The need for content regulation is just one of the many growing pains of a democratic web forum. In order to curb distasteful behavior such as bot spams and other social network abuse, the social networks themselves must find a way to systematically rid of as much of this as possible. Distinguishing between the good and the bad is something that’s difficult to automate, even with the help of user-generated reporting options. The need for a very human touch to social network regulation is something social networks will have to consider as they grow and grow and grow.
Many of the major social networks have a variety of options for a user seeking customer service for a particular need. The use of help forums, FAQs, automated email replies and the like can be helpful for basic stuff. More complicated matters, such as a misappropriated banning from a network for perceived bot behavior is often frustrating for victimized users as they are typically unable to contact an actual person at their respective social network.
This is an Ongoing Issue
Networks such as Facebook have already been dealing with such issues, and they don’t pertain to users only. Third party app developers are sometimes more frustrated than most end users when finding acceptable ways in which to leverage large social networking platforms to access and communicate with the end users. The problem for social networks is that the constant review and updating of their terms means a system for handing down rules that acts more like an authoritarian ruling than a democratic process.

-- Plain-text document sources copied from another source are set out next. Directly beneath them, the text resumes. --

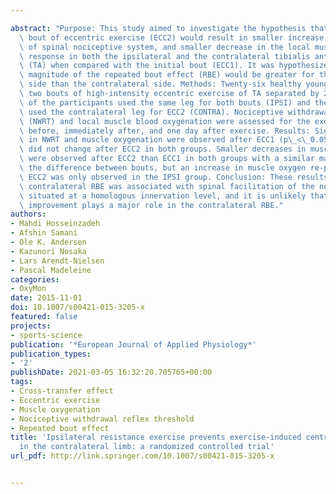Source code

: ---
abstract: "Purpose: This study aimed to investigate the hypothesis that a repeated\
  \ bout of eccentric exercise (ECC2) would result in smaller increase in the sensitivity\
  \ of spinal nociceptive system, and smaller decrease in the local muscle blood oxygenation\
  \ response in both the ipsilateral and the contralateral tibialis anterior muscle\
  \ (TA) when compared with the initial bout (ECC1). It was hypothesized that the\
  \ magnitude of the repeated bout effect (RBE) would be greater for the ipsilateral\
  \ side than the contralateral side. Methods: Twenty-six healthy young men performed\
  \ two bouts of high-intensity eccentric exercise of TA separated by 2 weeks. Half\
  \ of the participants used the same leg for both bouts (IPSI) and the other half\
  \ used the contralateral leg for ECC2 (CONTRA). Nociceptive withdrawal reflex threshold\
  \ (NWRT) and local muscle blood oxygenation were assessed for the exercised TA muscle\
  \ before, immediately after, and one day after exercise. Results: Significant decreases\
  \ in NWRT and muscle oxygenation were observed after ECC1 (p\_<\_0.05), but NWRT\
  \ did not change after ECC2 in both groups. Smaller decreases in muscle oxygenation\
  \ were observed after ECC2 than ECC1 in both groups with a similar magnitude of\
  \ the difference between bouts, but an increase in muscle oxygen re-perfusion before\
  \ ECC2 was only observed in the IPSI group. Conclusion: These results suggest that\
  \ contralateral RBE was associated with spinal facilitation of the neuronal pathways\
  \ situated at a homologous innervation level, and it is unlikely that oxygen re-perfusion\
  \ improvement plays a major role in the contralateral RBE."
authors:
- Mahdi Hosseinzadeh
- Afshin Samani
- Ole K. Andersen
- Kazunori Nosaka
- Lars Arendt-Nielsen
- Pascal Madeleine
categories:
- OxyMon
date: 2015-11-01
doi: 10.1007/s00421-015-3205-x
featured: false
projects:
- sports-science
publication: '*European Journal of Applied Physiology*'
publication_types:
- '2'
publishDate: 2021-03-05 16:32:20.705765+00:00
tags:
- Cross-transfer effect
- Eccentric exercise
- Muscle oxygenation
- Nociceptive withdrawal reflex threshold
- Repeated bout effect
title: 'Ipsilateral resistance exercise prevents exercise-induced central sensitization
  in the contralateral limb: a randomized controlled trial'
url_pdf: http://link.springer.com/10.1007/s00421-015-3205-x

---

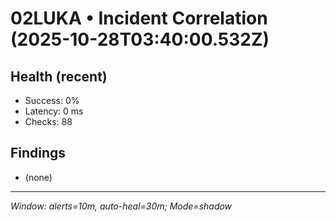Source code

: # 02LUKA • Incident Correlation (2025-10-28T03:40:00.532Z)

## Health (recent)
- Success: 0%
- Latency: 0 ms
- Checks: 88

## Findings
- (none)

---
_Window: alerts=10m, auto-heal=30m; Mode=shadow_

Perhaps the most interesting twist in this all is the fact that many social networking platforms are being readily used by brands for customer service purposes. The very social networks that need to better leverage social networking for customer service reasons are heavily used for this very reason by other brands and companies. Could this all boil down to a social network needing to be able to eat its own dog food, experiencing an introspective use of its own product? That would be some serious research and development, and it may be necessary.
For some reason, web-based companies with a heavy emphasis on technological products feel the need to maintain this motif throughout their entire service. That means a reiteration of its technological prowess through the employment of non-human interaction with its consumers.
Granted, many big brands have to move towards a similar strategy, but social networks in particular have a basis for increased communication with its user base already installed. Itself.
Will the big social networks be able to further step up to the plate as they continue to grow, merge with more mainstream technologies and products, and increase their regulatory updates?